Il traversa les rangées de vaisseaux Vanduul pour enfin voir un Constellation lourdement modifié en train de se poser dans la baie. Deux douzaines de soldats Vanduul attendaient, les armes à la main. Cal trouva un bon emplacement pour se cacher et observer.

Le Constellation se posa sur le tarmac. Ses moteurs se coupèrent, mais quelqu’un occupait la tourelle. La baie d’atterrissage s’ouvrit. Deux humanoïdes sortirent. Tous les deux portaient des combinaisons étanches, visiblement incapables de respirer le même air que les Vanduul. Ils étaient à peu près de taille humaine.

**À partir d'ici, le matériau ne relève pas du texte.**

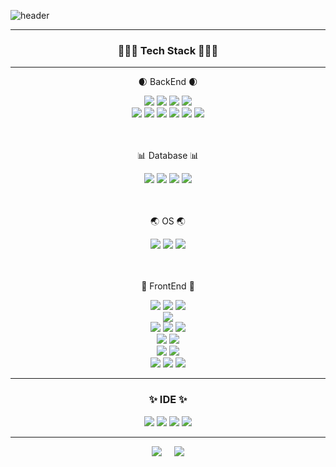 ![header](https://capsule-render.vercel.app/api?type=Cylinder&color=random&fontColor=FFFFFF&text=👋%20Developer%20JinHyeok%20👋)
<!-- <div align=center>
  <img src="http://mazassumnida.wtf/api/mini/generate_badge?boj=Heyok">
</div>
-->
<!-- https://github.com/Envoy-VC/awesome-badges -->
- - - 

### <div align=center> 🧑🏻‍💻 Tech Stack 🧑🏻‍💻 </div>
<hr>
<div align=center>
  <p>🌒 BackEnd 🌒</p>
    <img src="https://img.shields.io/badge/Java-ED8B00?style=for-the-badge&logo=openjdk&logoColor=white">
    <img src="https://img.shields.io/badge/Spring-6DB33F?style=for-the-badge&logo=spring&logoColor=white">
    <img src="https://img.shields.io/badge/Spring_Boot-F2F4F9?style=for-the-badge&logo=spring-boot">
    <img src="https://img.shields.io/badge/Spring_Security-6DB33F?style=for-the-badge&logo=Spring-Security&logoColor=white">
  <br>
  <img src="https://img.shields.io/badge/JWT-000000?style=for-the-badge&logo=JSON%20web%20tokens&logoColor=white">
    <img src="https://img.shields.io/badge/Node%20js-339933?style=for-the-badge&logo=nodedotjs&logoColor=white">
    <img src="https://img.shields.io/badge/PHP-777BB4?style=for-the-badge&logo=php&logoColor=white">
    <img src="https://img.shields.io/badge/Nginx-009639?style=for-the-badge&logo=nginx&logoColor=white">
    <img src="https://img.shields.io/badge/Express%20js-000000?style=for-the-badge&logo=express&logoColor=white">
    <img src="https://img.shields.io/badge/Gradle-02303A.svg?style=for-the-badge&logo=Gradle&logoColor=white">
</div>
<br>
<br>

<div align=center>
  <p>📊 Database 📊</p>
      <img src="https://img.shields.io/badge/MySQL-005C84?style=for-the-badge&logo=mysql&logoColor=white">
      <img src="https://img.shields.io/badge/Oracle-F80000?style=for-the-badge&logo=Oracle&logoColor=white">
      <img src="https://img.shields.io/badge/Microsoft_SQL_Server-CC2927?style=for-the-badge&logo=microsoft-sql-server&logoColor=white">
      <img src="https://img.shields.io/badge/MariaDB-003545?style=for-the-badge&logo=mariadb&logoColor=white">
</div>
<br>
<br>

<div align=center>
  <p>🌏 OS 🌏</p>
    <img src="https://img.shields.io/badge/Linux-FCC624?style=for-the-badge&logo=linux&logoColor=black">
    <img src="https://img.shields.io/badge/Ubuntu-E95420?style=for-the-badge&logo=ubuntu&logoColor=white">
    <img src="https://img.shields.io/badge/Red%20Hat-EE0000?style=for-the-badge&logo=redhat&logoColor=white">
</div>
<br>
<br>

<div align=center> 
  <p>💫 FrontEnd 💫</p>
  <img src="https://img.shields.io/badge/JavaScript-323330?style=for-the-badge&logo=javascript&logoColor=F7DF1E">
  <img src="https://img.shields.io/badge/jQuery-0769AD?style=for-the-badge&logo=jquery&logoColor=white">
  <img src="https://img.shields.io/badge/Amazon_AWS-FF9900?style=for-the-badge&logo=amazonaws&logoColor=white">
  <br>
  <img src="https://img.shields.io/badge/json-5E5C5C?style=for-the-badge&logo=json&logoColor=white">
  <br>
  <img src="https://img.shields.io/badge/HTML5-E34F26?style=for-the-badge&logo=html5&logoColor=white">
  <img src="https://img.shields.io/badge/GitHub-100000?style=for-the-badge&logo=github&logoColor=white">
  <img src="https://img.shields.io/badge/GIT-E44C30?style=for-the-badge&logo=git&logoColor=white">
  <br>

  <img src="https://img.shields.io/badge/Slack-4A154B?style=for-the-badge&logo=slack&logoColor=white">
  <img src="https://img.shields.io/badge/Jira-0052CC?style=for-the-badge&logo=Jira&logoColor=white">
  <br>
  <img src="https://img.shields.io/badge/HTML5-E34F26?style=for-the-badge&logo=html5&logoColor=white">
 

  <img src="https://img.shields.io/badge/Bootstrap-563D7C?style=for-the-badge&logo=bootstrap&logoColor=white">
  <br>
  <img src="https://img.shields.io/badge/OpenCV-27338e?style=for-the-badge&logo=OpenCV&logoColor=white">
  <img src="https://img.shields.io/badge/Apache-D22128?style=for-the-badge&logo=Apache&logoColor=white">
  <img src="https://img.shields.io/badge/confluence-%23172BF4.svg?style=for-the-badge&logo=confluence&logoColor=white">
  <br>

</div>

- - -
### <div align=center> ✨ IDE ✨ </div>
<div align=center>
  <img src="https://img.shields.io/badge/IntelliJ_IDEA-000000.svg?style=for-the-badge&logo=intellij-idea&logoColor=white">
  <img src="https://img.shields.io/badge/Visual_Studio_Code-0078D4?style=for-the-badge&logo=visual%20studio%20code&logoColor=white">
  <img src="https://img.shields.io/badge/phpstorm-143?style=for-the-badge&logo=phpstorm&logoColor=black&color=black&labelColor=darkorchid">
  <img src="https://img.shields.io/badge/Eclipse-FE7A16.svg?style=for-the-badge&logo=Eclipse&logoColor=white">
</div>

- - -
<div align=center>  
<!--   <img src="https://github-readme-stats.vercel.app/api/top-langs/?username=JinHeyok&layout=compact&theme=dark"> -->
<!--   <img src="https://mazassumnida.wtf/api/generate_badge?boj=Heyok"> -->
  <img src="http://mazassumnida.wtf/api/v2/generate_badge?boj=Heyok"> &nbsp;&nbsp;&nbsp;
  <img src="http://mazandi.herokuapp.com/api?handle=Heyok&theme=dark"/><br>
<!--   <img src="https://github-readme-stats.vercel.app/api?username=JinHeyok&show_icons=true&theme=highcontrast&count_private=true&show_icons=true"> -->
</div>

<!--
**JinHeyok/JinHeyok** is a ✨ _special_ ✨ repository because its `README.md` (this file) appears on your GitHub profile.

Here are some ideas to get you started:

- 🔭 I’m currently working on ...
- 🌱 I’m currently learning ...
- 👯 I’m looking to collaborate on ...
- 🤔 I’m looking for help with ...
- 💬 Ask me about ...
- 📫 How to reach me: ...
- 😄 Pronouns: ...
- ⚡ Fun fact: ...
-->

Cal avait entendu parler de pirates faisant des affaires avec certains clans Vanduul, mais c’était plutôt rare. La plupart se faisaient mettre en pièces à l’instant même où ils étaient repérés par un vaisseau Vanduul.

Les gros équipements technologiques pris dans la colonie sur Yar furent amenés et chargés sur le Constellation. Un des deux humanoïdes examina l’équipement tandis que l’autre parlait aux Vanduul. Une fois satisfaits, ils apportèrent deux caisses.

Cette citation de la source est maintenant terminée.